Shaka kaSenzangakhona is a figure that looms large in the South African imagination. The Durban International Airport is named after him and the Zulus celebrate King Shaka Day on September 24 as part of the National Heritage Day. So who was Shaka?
Shaka was a brilliant military strategist who succeeded in uniting many small groups to form the Zulu Nation. Shaka was born around 1787 out of wedlock. Although his father, the ruler of a small chiefdom called the Zulu, eventually took Shaka’s mother, Nandi, as a wife, he ultimately cast them out so that Shaka ended up growing up with Nandi’s clan. Shaka was teased because of the circumstances of his birth and childhood, which might have played a role in his thirst for power later on in life.

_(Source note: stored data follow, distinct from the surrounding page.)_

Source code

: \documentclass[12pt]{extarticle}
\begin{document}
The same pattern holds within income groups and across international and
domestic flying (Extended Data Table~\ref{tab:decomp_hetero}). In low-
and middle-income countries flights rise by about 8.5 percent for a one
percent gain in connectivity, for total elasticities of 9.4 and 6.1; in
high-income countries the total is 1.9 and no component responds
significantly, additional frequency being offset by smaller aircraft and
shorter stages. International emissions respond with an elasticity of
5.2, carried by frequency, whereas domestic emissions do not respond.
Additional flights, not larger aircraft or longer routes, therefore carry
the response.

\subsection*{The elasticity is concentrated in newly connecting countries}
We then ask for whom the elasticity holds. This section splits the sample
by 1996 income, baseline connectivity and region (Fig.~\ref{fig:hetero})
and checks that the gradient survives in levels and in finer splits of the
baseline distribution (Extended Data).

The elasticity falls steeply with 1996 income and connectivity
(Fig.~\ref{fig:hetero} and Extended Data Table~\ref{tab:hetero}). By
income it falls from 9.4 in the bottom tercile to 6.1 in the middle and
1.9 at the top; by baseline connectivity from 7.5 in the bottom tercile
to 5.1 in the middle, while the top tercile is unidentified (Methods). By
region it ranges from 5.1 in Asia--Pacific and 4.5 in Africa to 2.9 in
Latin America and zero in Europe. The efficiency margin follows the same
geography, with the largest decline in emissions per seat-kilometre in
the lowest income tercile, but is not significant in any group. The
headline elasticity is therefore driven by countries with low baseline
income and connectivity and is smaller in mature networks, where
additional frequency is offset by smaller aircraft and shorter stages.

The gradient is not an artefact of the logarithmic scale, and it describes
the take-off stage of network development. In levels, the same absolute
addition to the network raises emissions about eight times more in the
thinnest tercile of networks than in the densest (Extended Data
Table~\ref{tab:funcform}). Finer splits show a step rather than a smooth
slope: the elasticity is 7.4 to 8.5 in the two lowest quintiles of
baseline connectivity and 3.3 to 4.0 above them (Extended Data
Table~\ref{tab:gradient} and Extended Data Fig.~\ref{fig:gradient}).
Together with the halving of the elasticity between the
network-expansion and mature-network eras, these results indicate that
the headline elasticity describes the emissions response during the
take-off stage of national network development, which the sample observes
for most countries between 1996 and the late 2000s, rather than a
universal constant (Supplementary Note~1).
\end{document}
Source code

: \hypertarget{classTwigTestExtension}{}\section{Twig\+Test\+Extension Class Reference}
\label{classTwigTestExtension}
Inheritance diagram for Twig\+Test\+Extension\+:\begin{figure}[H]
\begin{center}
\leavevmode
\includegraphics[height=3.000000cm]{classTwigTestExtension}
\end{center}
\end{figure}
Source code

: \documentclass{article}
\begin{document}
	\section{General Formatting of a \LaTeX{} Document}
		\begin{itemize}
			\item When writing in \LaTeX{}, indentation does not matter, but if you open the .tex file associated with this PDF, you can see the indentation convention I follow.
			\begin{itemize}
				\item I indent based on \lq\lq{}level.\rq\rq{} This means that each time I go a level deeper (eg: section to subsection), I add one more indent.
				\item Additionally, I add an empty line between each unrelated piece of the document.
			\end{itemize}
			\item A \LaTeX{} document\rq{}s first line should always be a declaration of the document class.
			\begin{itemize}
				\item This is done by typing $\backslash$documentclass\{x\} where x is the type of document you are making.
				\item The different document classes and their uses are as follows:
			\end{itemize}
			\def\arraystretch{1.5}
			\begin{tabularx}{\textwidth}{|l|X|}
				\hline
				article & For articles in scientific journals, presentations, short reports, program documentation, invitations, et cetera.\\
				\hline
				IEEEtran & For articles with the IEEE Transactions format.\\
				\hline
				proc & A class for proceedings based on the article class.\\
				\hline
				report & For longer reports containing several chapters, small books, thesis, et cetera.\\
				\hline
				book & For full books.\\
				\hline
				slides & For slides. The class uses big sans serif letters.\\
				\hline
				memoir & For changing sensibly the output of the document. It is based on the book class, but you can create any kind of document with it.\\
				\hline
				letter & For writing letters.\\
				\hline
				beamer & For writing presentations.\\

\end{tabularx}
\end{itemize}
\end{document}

Shaka’s rise started when, with the support of Dingiswayo, leader of the Mthethwa chiefdom, Shaka assassinated his older brother, Sigujana, who had inherited the chieftaincy of the Zulu from their father. Soon after, Dingiswayo was killed in battle, leaving a power vacuum among the Mthethwa, which Shaka filled. Shaka began to conquer more and more chiefdoms enlarging the Zulu Nation. The secret of the success of Shaka’s troops has been attributed to their discipline and innovative assault style. Instead of throwing long-handled spears at the enemy, Shaka gave his men short-handled spears with larger, broader blades and trained them to fight at close range. Shaka also initiated other military innovations such as the “bullhorn” fighting formation, which is a tactical encirclement of the enemy in combat.
Shaka introduced crueler policies over time even killing people at the mourning ceremonies after his mother’s death because they seemed not to be grieving. Dingane and Mhlangana, Shaka’s two half-brothers, eventually assassinated him in 1828. However, Shaka had laid the foundation for a strong Zulu Nation that became one of the African states that defeated European forces in battle.